Now, back to the main story, which happened at the end of two summers ago (the summer after sophmore year in high school). It was just less than a week before Ben was flying off to California, and I was throwing him a going-away party in my backyard (I have a pretty big pool, so we invited a lot of kids). It was actually in the afternoon, not the nighttime, but there weren't any parents there (thank goodness). My mom and dad had to go away for the weekend; they knew that I was going to throw a party, but as I said before, I have a good relationship with them, so they trust me enough let me handle my own events. Anyway, the stereo was blasting music, and our friends, girls and boys, were screaming and just having a good time. As for me, I was acting cool and laid back, lying with sunglasses on my big floating air matress and getting a tan. All of a sudden, I felt an arm reach across my chest and grab onto the other end of the mattress, and the next thing I knew, it flipped and I was in the water. I came up to the surface, took off my now crooked sunglasses and opened my eyes-Ben was grinning at me from ear to ear.
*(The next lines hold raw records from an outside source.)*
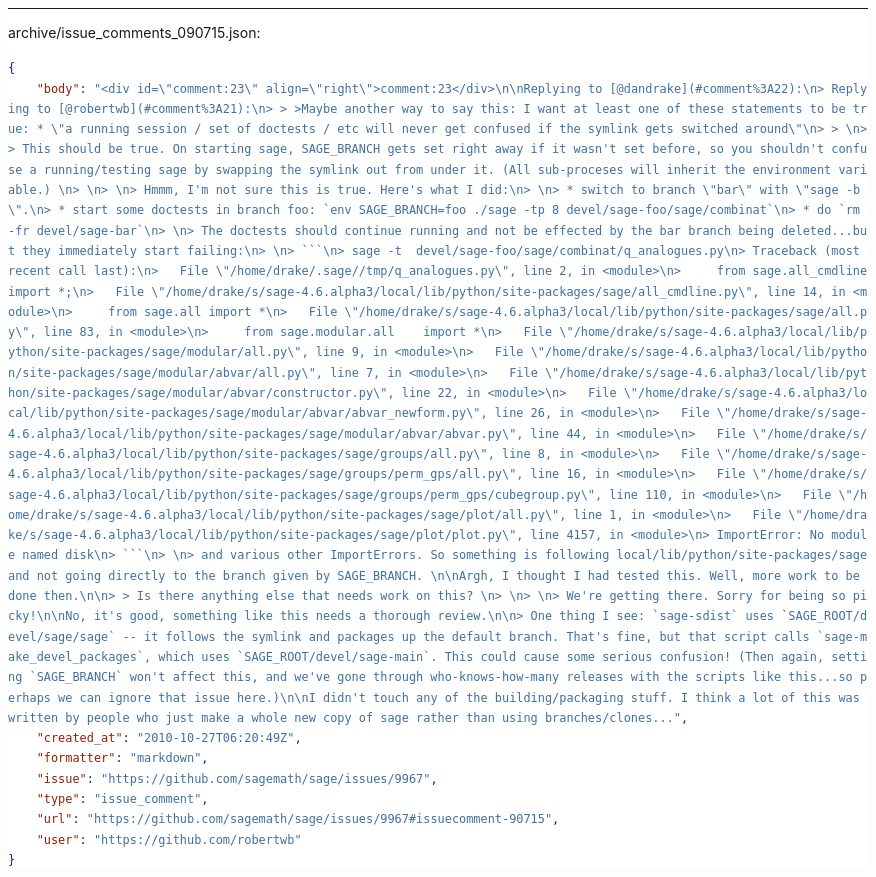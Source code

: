 

---

archive/issue_comments_090715.json:
```json
{
    "body": "<div id=\"comment:23\" align=\"right\">comment:23</div>\n\nReplying to [@dandrake](#comment%3A22):\n> Replying to [@robertwb](#comment%3A21):\n> > >Maybe another way to say this: I want at least one of these statements to be true: * \"a running session / set of doctests / etc will never get confused if the symlink gets switched around\"\n> > \n> > This should be true. On starting sage, SAGE_BRANCH gets set right away if it wasn't set before, so you shouldn't confuse a running/testing sage by swapping the symlink out from under it. (All sub-proceses will inherit the environment variable.) \n> \n> \n> Hmmm, I'm not sure this is true. Here's what I did:\n> \n> * switch to branch \"bar\" with \"sage -b\".\n> * start some doctests in branch foo: `env SAGE_BRANCH=foo ./sage -tp 8 devel/sage-foo/sage/combinat`\n> * do `rm -fr devel/sage-bar`\n> \n> The doctests should continue running and not be effected by the bar branch being deleted...but they immediately start failing:\n> \n> ```\n> sage -t  devel/sage-foo/sage/combinat/q_analogues.py\n> Traceback (most recent call last):\n>   File \"/home/drake/.sage//tmp/q_analogues.py\", line 2, in <module>\n>     from sage.all_cmdline import *;\n>   File \"/home/drake/s/sage-4.6.alpha3/local/lib/python/site-packages/sage/all_cmdline.py\", line 14, in <module>\n>     from sage.all import *\n>   File \"/home/drake/s/sage-4.6.alpha3/local/lib/python/site-packages/sage/all.py\", line 83, in <module>\n>     from sage.modular.all    import *\n>   File \"/home/drake/s/sage-4.6.alpha3/local/lib/python/site-packages/sage/modular/all.py\", line 9, in <module>\n>   File \"/home/drake/s/sage-4.6.alpha3/local/lib/python/site-packages/sage/modular/abvar/all.py\", line 7, in <module>\n>   File \"/home/drake/s/sage-4.6.alpha3/local/lib/python/site-packages/sage/modular/abvar/constructor.py\", line 22, in <module>\n>   File \"/home/drake/s/sage-4.6.alpha3/local/lib/python/site-packages/sage/modular/abvar/abvar_newform.py\", line 26, in <module>\n>   File \"/home/drake/s/sage-4.6.alpha3/local/lib/python/site-packages/sage/modular/abvar/abvar.py\", line 44, in <module>\n>   File \"/home/drake/s/sage-4.6.alpha3/local/lib/python/site-packages/sage/groups/all.py\", line 8, in <module>\n>   File \"/home/drake/s/sage-4.6.alpha3/local/lib/python/site-packages/sage/groups/perm_gps/all.py\", line 16, in <module>\n>   File \"/home/drake/s/sage-4.6.alpha3/local/lib/python/site-packages/sage/groups/perm_gps/cubegroup.py\", line 110, in <module>\n>   File \"/home/drake/s/sage-4.6.alpha3/local/lib/python/site-packages/sage/plot/all.py\", line 1, in <module>\n>   File \"/home/drake/s/sage-4.6.alpha3/local/lib/python/site-packages/sage/plot/plot.py\", line 4157, in <module>\n> ImportError: No module named disk\n> ```\n> \n> and various other ImportErrors. So something is following local/lib/python/site-packages/sage and not going directly to the branch given by SAGE_BRANCH. \n\nArgh, I thought I had tested this. Well, more work to be done then.\n\n> > Is there anything else that needs work on this? \n> \n> \n> We're getting there. Sorry for being so picky!\n\nNo, it's good, something like this needs a thorough review.\n\n> One thing I see: `sage-sdist` uses `SAGE_ROOT/devel/sage/sage` -- it follows the symlink and packages up the default branch. That's fine, but that script calls `sage-make_devel_packages`, which uses `SAGE_ROOT/devel/sage-main`. This could cause some serious confusion! (Then again, setting `SAGE_BRANCH` won't affect this, and we've gone through who-knows-how-many releases with the scripts like this...so perhaps we can ignore that issue here.)\n\nI didn't touch any of the building/packaging stuff. I think a lot of this was written by people who just make a whole new copy of sage rather than using branches/clones...",
    "created_at": "2010-10-27T06:20:49Z",
    "formatter": "markdown",
    "issue": "https://github.com/sagemath/sage/issues/9967",
    "type": "issue_comment",
    "url": "https://github.com/sagemath/sage/issues/9967#issuecomment-90715",
    "user": "https://github.com/robertwb"
}
```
'Let's go, man, we're gonna play chicken.'
I rolled my eyes and smiled. 'Fine.'
If you don't know what the game is, it's when one person climbs onto another's shoulders, and tries to fight off the person on the other team by wrestling them so that they fall off their teammate's shoulders and into the water. For a couple of rounds, we played it with the girls on top of the guys. Then, at the guys' request, we played it so that was just all girls. After that was done, the girls insisted that some of the guys go against each other. People started calling out names, and both Ben and I were elected to play on the same team, with Ben on my shoulders. So, he climbed up (it wasn't too difficult since while I'm not ripped like he is, I'm still relatively muscular), and someone shouted 'GO!' I rushed as fast as I could to the other team. Finally, Ben and the other guy interlocked and started wrestling. While he was thrashing on top of me, though, I could feel his bulge constantly pressing into the back of my head, and let me tell you, it was one of the biggest turn-ons. It was just a little TOO much, and I could feel myself getting hard. I started getting kind of nervous, as we were completely surrounded by tons of people. So I jerked my upper body backwards, which, as I hoped, caused Ben to tilt too far, and off into the pool. Everybody cheered, and laughing, I pulled Ben back up. I also had the opportunity to have a good look at him. Damn, was he gorgeous, glistening from the water. I had the urge to just jump on him, but of course I didn't. A couple of hours later, the party let up, and I ended up politely kicking out some of the lingering kids (I just wanted to spend time with Ben). An interesting thing I heard from someone during the party, however, was that when he dated that girl that I liked back in seventh grade, they didn't really do anything (even though they went out for a good couple of months). They just kissed, the girl said. At that point, I realized that I never actually talked to him about it. But anyhow, Ben agreed he was going to stay the night, so after everyone left, we ordered some pizza and just watched TV in my basement (it's fully finished and a cool place to hang out).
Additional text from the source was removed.